"Aliza, kamu kenapa?" Maira bertanya pada sahabatnya yang sebenarnya sudah sejak tadi ingin dia lakukan sewaktu di perjalanan mula.
Aliza hanya memberengut tanpa menjawab pertanyaan Maira. Tercetak jelas kekesalan di wajah putih cantiknya.
"Sudahlah! Mungkin ayahmu gak ada waktu buat anterin kamu ke Kampus, lagian bagus kan kita dapat menghemat waktu dan hemat bensin? Kita dapat tumpangan gratis dari kakakku, hihi." Maira mencoba menghibur sahabatnya yang dia kira kekesalan Aliza dikarenakan ayah sahabatnya tidak jadi mengantar ke Kampus. Padahal kan ....

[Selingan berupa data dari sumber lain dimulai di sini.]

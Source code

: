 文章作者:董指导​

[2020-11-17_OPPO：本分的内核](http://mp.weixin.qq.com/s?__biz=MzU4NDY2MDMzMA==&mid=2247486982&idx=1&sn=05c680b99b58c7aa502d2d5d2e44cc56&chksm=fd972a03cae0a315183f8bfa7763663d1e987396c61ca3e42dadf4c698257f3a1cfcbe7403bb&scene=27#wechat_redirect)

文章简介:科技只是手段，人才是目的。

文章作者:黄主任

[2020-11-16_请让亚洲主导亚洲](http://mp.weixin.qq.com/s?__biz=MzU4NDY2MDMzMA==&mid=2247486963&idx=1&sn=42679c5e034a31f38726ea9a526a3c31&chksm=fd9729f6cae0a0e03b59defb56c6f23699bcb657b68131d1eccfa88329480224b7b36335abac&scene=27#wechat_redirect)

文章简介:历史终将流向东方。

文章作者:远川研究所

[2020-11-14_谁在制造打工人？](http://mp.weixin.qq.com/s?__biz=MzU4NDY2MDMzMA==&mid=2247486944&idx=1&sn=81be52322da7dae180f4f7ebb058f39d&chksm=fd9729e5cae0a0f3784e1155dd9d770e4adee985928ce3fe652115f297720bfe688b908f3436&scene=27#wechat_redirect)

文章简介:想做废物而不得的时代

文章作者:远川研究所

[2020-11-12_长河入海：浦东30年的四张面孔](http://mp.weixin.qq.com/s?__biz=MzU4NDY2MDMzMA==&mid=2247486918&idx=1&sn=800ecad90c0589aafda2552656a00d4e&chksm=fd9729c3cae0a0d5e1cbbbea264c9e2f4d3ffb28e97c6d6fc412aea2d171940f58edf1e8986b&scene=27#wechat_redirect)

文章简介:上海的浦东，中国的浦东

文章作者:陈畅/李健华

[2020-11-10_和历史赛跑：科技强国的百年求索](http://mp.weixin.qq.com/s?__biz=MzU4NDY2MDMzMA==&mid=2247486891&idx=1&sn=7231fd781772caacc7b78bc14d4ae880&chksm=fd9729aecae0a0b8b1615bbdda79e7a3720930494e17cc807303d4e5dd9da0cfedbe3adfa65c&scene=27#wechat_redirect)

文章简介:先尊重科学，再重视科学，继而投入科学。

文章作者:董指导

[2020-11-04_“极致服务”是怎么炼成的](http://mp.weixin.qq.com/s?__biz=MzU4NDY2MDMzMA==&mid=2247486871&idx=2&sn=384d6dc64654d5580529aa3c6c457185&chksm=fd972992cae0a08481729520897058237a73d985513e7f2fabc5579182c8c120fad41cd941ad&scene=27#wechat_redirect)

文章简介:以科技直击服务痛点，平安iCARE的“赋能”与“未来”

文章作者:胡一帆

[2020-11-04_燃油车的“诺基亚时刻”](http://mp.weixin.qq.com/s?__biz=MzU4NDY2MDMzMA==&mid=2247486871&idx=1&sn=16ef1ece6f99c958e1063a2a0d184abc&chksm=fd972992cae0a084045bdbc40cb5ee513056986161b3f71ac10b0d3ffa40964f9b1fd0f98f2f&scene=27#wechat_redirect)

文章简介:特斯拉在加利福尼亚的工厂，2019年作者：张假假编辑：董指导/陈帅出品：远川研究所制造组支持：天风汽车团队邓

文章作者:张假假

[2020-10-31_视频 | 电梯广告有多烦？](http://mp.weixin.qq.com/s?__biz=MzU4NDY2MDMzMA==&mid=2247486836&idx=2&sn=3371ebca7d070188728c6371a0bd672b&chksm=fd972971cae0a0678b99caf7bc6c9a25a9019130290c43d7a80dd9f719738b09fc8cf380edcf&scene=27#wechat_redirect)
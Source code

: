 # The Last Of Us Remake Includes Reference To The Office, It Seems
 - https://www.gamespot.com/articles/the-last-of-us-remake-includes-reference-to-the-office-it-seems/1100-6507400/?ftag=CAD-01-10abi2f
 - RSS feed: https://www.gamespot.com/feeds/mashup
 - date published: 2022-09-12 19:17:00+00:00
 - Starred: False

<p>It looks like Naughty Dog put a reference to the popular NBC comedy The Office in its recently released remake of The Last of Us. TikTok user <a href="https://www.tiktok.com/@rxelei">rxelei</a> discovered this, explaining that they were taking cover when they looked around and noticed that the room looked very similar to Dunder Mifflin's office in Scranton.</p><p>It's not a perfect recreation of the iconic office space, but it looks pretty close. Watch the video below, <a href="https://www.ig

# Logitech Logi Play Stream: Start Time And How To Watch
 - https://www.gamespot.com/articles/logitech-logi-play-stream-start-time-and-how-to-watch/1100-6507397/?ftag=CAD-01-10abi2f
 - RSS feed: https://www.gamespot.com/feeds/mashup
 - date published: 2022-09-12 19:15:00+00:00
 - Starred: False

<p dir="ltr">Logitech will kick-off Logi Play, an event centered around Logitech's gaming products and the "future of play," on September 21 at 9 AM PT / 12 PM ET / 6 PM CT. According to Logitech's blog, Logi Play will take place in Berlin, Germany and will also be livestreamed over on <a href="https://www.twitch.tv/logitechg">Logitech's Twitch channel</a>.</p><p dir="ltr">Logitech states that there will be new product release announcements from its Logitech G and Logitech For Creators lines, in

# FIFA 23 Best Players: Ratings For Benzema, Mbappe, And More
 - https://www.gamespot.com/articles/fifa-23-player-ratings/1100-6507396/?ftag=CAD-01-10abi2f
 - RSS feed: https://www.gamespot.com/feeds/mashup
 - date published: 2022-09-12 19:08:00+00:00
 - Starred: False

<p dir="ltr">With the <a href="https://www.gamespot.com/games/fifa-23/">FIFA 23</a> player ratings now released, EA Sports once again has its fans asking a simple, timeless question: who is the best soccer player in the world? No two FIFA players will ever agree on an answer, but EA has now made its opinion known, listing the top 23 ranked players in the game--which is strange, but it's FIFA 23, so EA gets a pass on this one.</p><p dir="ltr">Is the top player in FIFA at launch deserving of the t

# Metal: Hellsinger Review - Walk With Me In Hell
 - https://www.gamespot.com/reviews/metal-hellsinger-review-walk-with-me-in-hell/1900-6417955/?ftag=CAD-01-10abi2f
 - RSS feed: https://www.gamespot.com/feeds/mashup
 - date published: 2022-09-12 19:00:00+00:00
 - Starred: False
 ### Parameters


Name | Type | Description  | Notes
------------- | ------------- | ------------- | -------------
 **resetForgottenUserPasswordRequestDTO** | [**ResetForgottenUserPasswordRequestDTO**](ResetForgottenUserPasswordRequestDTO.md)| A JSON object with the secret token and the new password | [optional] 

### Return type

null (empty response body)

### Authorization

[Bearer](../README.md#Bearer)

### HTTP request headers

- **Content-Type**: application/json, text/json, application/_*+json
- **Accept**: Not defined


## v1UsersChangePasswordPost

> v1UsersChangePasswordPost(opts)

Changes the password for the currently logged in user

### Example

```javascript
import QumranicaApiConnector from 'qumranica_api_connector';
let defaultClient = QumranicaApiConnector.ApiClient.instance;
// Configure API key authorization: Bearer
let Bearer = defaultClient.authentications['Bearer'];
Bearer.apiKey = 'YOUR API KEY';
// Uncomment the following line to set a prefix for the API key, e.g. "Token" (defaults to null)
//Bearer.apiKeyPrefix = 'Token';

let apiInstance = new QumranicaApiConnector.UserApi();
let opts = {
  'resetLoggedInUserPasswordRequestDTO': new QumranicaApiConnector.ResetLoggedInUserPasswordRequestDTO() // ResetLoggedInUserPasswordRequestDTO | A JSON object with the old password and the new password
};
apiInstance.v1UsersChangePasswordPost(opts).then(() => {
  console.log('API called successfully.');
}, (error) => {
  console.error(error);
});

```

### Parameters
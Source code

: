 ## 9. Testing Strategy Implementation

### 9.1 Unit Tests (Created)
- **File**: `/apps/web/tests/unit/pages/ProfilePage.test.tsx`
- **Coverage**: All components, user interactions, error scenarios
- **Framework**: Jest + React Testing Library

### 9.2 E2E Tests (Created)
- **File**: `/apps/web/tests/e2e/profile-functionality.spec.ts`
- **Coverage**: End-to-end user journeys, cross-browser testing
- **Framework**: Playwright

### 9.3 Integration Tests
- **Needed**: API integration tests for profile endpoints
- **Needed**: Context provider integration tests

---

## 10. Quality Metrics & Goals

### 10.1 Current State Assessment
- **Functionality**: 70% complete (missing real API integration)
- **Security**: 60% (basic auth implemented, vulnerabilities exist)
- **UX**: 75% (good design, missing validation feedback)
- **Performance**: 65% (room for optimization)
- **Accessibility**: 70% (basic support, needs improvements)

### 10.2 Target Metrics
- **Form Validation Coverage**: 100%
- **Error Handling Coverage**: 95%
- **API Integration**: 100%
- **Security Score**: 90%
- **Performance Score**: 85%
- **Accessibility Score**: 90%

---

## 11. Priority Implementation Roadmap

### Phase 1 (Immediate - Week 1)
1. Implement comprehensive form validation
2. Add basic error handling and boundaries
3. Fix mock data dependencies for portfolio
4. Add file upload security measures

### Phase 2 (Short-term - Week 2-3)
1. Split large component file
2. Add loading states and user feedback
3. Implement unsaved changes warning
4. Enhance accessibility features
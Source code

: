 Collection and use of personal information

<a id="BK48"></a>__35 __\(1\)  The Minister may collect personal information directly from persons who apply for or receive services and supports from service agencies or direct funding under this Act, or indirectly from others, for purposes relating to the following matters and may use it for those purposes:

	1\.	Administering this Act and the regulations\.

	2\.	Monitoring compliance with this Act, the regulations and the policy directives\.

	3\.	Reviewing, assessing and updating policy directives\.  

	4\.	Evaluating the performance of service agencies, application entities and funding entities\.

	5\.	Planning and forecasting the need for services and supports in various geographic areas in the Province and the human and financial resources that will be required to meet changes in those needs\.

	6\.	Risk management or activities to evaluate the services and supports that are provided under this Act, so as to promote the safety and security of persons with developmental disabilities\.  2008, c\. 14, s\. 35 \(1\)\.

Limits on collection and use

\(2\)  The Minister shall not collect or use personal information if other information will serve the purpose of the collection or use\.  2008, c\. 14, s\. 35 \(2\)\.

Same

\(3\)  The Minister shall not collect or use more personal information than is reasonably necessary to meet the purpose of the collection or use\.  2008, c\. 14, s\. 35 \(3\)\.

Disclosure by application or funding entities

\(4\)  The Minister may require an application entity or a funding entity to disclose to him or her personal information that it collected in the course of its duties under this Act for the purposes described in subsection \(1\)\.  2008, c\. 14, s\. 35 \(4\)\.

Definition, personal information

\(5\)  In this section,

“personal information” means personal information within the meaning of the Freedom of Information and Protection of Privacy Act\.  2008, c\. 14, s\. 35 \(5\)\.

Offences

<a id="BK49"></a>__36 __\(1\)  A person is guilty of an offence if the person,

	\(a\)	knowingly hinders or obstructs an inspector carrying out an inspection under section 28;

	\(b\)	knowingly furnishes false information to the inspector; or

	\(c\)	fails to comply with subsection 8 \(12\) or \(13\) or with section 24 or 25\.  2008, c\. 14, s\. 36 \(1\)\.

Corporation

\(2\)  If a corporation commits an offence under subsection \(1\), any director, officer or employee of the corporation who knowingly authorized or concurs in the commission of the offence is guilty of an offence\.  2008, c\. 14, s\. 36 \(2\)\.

"Kenapa Kamu gak bilang kalau kakakmu bekerja menjadi supir go.ceng?" Aliza mendelik ke arah Maira.
"Ish sembarangan! Kalau kakakku tahu kamu bicara begitu, habis kamu! Ucapanmu itu akan jadi bumerang bagi citra kemachoan-nya. Apalagi aku perhatikan baru 45% saja perempuan Kampus ini yang digarap kakakku," ucap Maira enteng tanpa melihat ke arah sahabatnya yang sedang melotot itu.
"Maksud kamu apa 45%?"
"Kamu gak tahu yaa? Kalau kakakku itu hobinya membajak."
"Bajak sawah?" tanya Aliza ragu.
"Bajak manusia berjenis lubang."
"Hiiiiiyyyy." Aliza menjerit saat mendengar penuturan Maira tentang kakaknya, Reinald.
Maira mengerutkan dahinya "Kamu kenapa?"
"Hiiiy kakakmu seorang pembantai wanita yaa? Hidung belang."
"Oh ... bukan hidungnya yang belang, tapi pantatnya yang belang, kata mami kakak pernah tercebur air panas waktu kecil, dan waktu kejadian itu kakak sedang pake sem**k, jadi kelihatan masih ada sedikit jejak sem**knya, meski sekarang sudah memudar."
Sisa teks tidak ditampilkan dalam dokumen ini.